Meanwhile Louis sat at the feet of the lady Marcella, in a little summer-house in the garden, exchanging with her the long concealed tendernesses of their united hearts. Theirs was already a union of tried virtue with nobleness; and neither needed, nor admitted of any disguise.
Cornelia would not listen to the earnest supplications of him, whose voice, she tremblingly believed, might charm an angel from its orb; till Mr. Athelstone himself prevailed on her, to beguile his yet lengthened hours of confinement to his couch, by her society. There, she heard him tell of all his plans for rendering her union with an outlawed man, less like a banishment to herself. He spoke with reverence of the Electress of Bavaria; with enthusiasm of James Stuart.—"But there, Othello's occupation's gone!" exclaimed he; "the character of the present George of Brunswick has made my commission a sinecure."
"Your commission, my dear Wharton," rejoined the Pastor, "is a general one.—From Heaven, and not from man.—And it consists in properly applying your vast endowments of mind and fortune."
"To do that, can never be a sinecure. Whether you are to remain a statesman, or to commence a private career; to cultivate in yourself a disposition to befriend your fellow-creatures by every means in your power; whether by your purse, your influence, or your talents; is my acceptation of that difficult text in the Gospel, which says "Make to yourselves friends of the mammon of unrighteousness, that when ye fail they may receive you into everlasting habitations!" We know that the mammon of unrighteousness is riches; or, in other words, worldly-power. We make these our enemies, when we use them to selfish and unworthy purposes. But we turn their dross into real gold;—we make them our friends, when, by their benevolent application, we lay them up as treasures in Heaven;—and, they will receive us there, into everlasting habitations!"

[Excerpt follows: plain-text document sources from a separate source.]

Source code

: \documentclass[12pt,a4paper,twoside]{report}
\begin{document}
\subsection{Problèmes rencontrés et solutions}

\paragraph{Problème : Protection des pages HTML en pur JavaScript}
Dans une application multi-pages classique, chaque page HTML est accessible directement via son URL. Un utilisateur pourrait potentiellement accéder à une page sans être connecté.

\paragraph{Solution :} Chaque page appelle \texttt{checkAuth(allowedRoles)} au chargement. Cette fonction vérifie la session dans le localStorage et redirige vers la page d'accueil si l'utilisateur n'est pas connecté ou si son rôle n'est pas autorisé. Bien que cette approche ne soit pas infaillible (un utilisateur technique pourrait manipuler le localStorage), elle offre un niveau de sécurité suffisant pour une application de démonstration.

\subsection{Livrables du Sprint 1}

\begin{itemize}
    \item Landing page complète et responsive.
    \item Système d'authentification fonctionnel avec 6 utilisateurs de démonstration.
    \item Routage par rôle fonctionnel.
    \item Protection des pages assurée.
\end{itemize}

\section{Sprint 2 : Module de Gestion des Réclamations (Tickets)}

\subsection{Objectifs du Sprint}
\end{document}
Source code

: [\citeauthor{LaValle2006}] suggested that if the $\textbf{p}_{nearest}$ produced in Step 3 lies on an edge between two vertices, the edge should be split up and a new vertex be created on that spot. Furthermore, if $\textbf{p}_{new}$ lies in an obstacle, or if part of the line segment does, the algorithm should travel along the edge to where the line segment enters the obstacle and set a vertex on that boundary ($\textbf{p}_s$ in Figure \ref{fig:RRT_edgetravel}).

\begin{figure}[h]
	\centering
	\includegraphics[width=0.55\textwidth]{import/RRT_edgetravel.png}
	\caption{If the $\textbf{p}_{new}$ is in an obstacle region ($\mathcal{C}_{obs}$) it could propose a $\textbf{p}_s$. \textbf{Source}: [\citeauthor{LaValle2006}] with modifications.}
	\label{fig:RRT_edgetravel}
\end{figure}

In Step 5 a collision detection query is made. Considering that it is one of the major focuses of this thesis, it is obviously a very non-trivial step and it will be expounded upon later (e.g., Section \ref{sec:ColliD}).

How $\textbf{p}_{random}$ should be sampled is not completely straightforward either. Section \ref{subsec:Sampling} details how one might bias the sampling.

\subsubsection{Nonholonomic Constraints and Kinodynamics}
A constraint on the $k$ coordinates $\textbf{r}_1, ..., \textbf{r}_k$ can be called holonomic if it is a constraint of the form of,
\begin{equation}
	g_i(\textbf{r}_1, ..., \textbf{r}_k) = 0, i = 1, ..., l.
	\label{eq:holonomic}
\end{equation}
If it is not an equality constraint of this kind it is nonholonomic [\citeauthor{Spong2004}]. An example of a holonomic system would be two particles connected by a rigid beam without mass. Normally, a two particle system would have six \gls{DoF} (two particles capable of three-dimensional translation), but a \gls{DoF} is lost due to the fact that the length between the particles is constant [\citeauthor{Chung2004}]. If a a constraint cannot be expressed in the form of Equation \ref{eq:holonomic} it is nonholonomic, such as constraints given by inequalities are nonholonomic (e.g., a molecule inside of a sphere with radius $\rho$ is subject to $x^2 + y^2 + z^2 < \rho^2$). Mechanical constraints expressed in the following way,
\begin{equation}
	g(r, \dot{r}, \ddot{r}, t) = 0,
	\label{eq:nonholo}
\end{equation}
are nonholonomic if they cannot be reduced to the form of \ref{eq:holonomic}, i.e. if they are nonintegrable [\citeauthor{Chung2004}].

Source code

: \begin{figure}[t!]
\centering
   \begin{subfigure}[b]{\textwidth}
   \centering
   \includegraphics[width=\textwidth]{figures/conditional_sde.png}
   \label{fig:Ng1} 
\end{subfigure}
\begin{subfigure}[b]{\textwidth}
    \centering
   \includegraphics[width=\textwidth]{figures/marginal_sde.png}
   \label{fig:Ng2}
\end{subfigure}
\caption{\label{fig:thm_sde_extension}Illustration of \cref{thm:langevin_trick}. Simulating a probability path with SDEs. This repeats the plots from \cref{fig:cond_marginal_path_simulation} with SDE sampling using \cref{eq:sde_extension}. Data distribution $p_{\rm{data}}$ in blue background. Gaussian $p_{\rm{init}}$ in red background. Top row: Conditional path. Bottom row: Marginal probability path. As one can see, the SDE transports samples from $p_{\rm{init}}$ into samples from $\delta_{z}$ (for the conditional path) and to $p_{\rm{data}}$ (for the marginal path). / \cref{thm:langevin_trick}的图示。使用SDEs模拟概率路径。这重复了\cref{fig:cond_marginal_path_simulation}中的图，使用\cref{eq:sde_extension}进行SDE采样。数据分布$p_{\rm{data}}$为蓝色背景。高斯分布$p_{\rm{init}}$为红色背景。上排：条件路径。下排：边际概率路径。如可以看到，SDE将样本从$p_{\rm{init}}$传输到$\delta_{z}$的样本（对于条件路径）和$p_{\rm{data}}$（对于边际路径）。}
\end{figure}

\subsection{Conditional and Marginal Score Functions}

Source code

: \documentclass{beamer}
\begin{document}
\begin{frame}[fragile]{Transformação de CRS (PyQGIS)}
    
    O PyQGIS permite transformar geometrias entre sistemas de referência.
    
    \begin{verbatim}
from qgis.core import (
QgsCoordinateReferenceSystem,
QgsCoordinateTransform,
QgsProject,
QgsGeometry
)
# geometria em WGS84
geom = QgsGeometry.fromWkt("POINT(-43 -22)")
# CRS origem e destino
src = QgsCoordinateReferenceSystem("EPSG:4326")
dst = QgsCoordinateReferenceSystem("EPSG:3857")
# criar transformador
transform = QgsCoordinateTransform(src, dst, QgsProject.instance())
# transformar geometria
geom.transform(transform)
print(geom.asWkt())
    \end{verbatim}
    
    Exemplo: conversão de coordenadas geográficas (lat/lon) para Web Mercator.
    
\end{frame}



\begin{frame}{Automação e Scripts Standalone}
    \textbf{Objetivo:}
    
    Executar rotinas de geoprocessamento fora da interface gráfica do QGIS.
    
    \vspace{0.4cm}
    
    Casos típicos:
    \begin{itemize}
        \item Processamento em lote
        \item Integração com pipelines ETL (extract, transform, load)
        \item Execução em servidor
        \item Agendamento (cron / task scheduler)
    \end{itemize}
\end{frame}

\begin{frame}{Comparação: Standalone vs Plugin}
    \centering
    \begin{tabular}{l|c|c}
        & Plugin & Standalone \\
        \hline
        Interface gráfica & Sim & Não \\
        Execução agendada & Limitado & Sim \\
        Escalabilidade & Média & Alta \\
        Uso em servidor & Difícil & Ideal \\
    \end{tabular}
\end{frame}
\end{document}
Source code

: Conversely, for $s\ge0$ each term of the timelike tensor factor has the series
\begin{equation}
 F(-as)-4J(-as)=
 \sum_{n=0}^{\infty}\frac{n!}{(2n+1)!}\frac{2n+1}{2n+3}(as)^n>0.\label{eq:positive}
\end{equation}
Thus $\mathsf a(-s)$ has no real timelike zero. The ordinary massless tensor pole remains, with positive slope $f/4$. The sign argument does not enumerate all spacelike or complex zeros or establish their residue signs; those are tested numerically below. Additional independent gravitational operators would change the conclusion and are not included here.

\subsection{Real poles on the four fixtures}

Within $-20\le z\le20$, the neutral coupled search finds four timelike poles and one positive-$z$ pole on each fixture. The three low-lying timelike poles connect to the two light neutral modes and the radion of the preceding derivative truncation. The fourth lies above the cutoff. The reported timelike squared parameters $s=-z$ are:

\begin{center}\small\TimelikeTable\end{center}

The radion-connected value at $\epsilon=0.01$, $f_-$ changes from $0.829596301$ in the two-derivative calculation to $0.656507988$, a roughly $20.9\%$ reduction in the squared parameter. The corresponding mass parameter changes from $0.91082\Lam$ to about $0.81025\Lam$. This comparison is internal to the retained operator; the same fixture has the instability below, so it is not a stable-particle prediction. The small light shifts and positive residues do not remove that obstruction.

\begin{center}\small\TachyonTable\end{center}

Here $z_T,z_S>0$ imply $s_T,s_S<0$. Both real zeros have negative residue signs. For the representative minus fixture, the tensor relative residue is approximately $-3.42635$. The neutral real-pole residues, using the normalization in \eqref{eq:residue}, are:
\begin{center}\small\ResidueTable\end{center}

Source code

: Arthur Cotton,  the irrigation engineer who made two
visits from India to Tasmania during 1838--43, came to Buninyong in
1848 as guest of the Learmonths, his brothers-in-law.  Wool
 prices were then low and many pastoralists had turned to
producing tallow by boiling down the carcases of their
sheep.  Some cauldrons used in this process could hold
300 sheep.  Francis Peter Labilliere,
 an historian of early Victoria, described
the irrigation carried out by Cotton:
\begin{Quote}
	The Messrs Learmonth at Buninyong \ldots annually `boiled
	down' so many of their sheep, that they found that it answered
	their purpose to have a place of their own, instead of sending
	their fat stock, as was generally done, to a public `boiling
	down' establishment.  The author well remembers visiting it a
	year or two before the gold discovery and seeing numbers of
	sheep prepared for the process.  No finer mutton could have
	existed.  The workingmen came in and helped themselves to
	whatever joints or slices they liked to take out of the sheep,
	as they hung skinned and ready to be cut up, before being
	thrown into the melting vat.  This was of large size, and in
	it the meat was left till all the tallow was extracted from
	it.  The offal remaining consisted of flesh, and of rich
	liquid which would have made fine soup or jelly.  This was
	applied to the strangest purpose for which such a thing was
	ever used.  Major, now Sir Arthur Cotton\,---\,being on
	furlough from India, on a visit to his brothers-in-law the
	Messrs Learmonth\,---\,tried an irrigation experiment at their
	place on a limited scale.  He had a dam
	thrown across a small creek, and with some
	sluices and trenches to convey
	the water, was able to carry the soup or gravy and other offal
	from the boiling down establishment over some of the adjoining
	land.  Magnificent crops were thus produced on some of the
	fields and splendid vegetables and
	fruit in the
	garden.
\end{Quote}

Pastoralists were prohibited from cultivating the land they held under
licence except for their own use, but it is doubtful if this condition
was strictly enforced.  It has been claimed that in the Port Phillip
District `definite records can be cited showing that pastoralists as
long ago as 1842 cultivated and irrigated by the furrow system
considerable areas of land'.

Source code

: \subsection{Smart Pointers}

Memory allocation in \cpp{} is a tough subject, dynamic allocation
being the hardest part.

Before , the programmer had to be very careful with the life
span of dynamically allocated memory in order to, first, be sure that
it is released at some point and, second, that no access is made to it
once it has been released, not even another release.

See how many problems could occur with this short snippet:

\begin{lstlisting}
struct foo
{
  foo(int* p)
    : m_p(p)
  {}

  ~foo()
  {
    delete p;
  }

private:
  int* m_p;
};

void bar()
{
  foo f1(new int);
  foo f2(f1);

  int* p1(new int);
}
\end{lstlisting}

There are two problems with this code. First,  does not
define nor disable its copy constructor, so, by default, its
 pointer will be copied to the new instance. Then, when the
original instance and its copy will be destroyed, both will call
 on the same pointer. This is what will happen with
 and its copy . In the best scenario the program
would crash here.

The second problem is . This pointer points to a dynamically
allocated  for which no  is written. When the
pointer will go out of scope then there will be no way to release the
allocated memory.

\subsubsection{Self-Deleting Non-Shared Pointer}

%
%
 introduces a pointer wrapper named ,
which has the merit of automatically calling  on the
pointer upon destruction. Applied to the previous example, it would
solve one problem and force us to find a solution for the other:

Wharton bowed his head, with the ingenuous docility that was in his heart; and the benign teacher left his pupil to the dearer, though no less serious converse of his niece.
With less profundity of feeling, but not less vivacity of happiness, Alice walked by the side of Ferdinand in the garden, and artlessly expressed to him her wonder, how any body could help admiring, and even loving Duke Wharton, who had ever passed an evening in his company.
"He is so very handsome;" said she, "and so very gay! and so very commanding in all he does, and says, and looks, that, at first sight one is quite frightened at the power all this threatens. But when we know him, he is so exhilarating, so amiable, that—that I do not wonder Cornelia should love as she does!"
"But you must not!" rejoined Ferdinand, putting her hand to his lips, "else I shall wish the storm had sunk him fifty fathoms below this island." "Don't be afraid of that!" returned she, blushing while she laughed; "Louis is fifty fathoms handsomer, and so much more joy-inspiring, that, in days of yore, I used to call him the angel Gabriel, always coming on some blessed salutation; if I escaped falling in love with him, I am sure you ought not to fear the Duke."
"Then, I am to suppose you love me, because I am the reverse of these two worthies?" returned Ferdinand, archly glancing in her face.
"There is so much of the coxcomb in the question," answered she, sportively shaking her head, "that I will gratify your vanity by the expected compliment."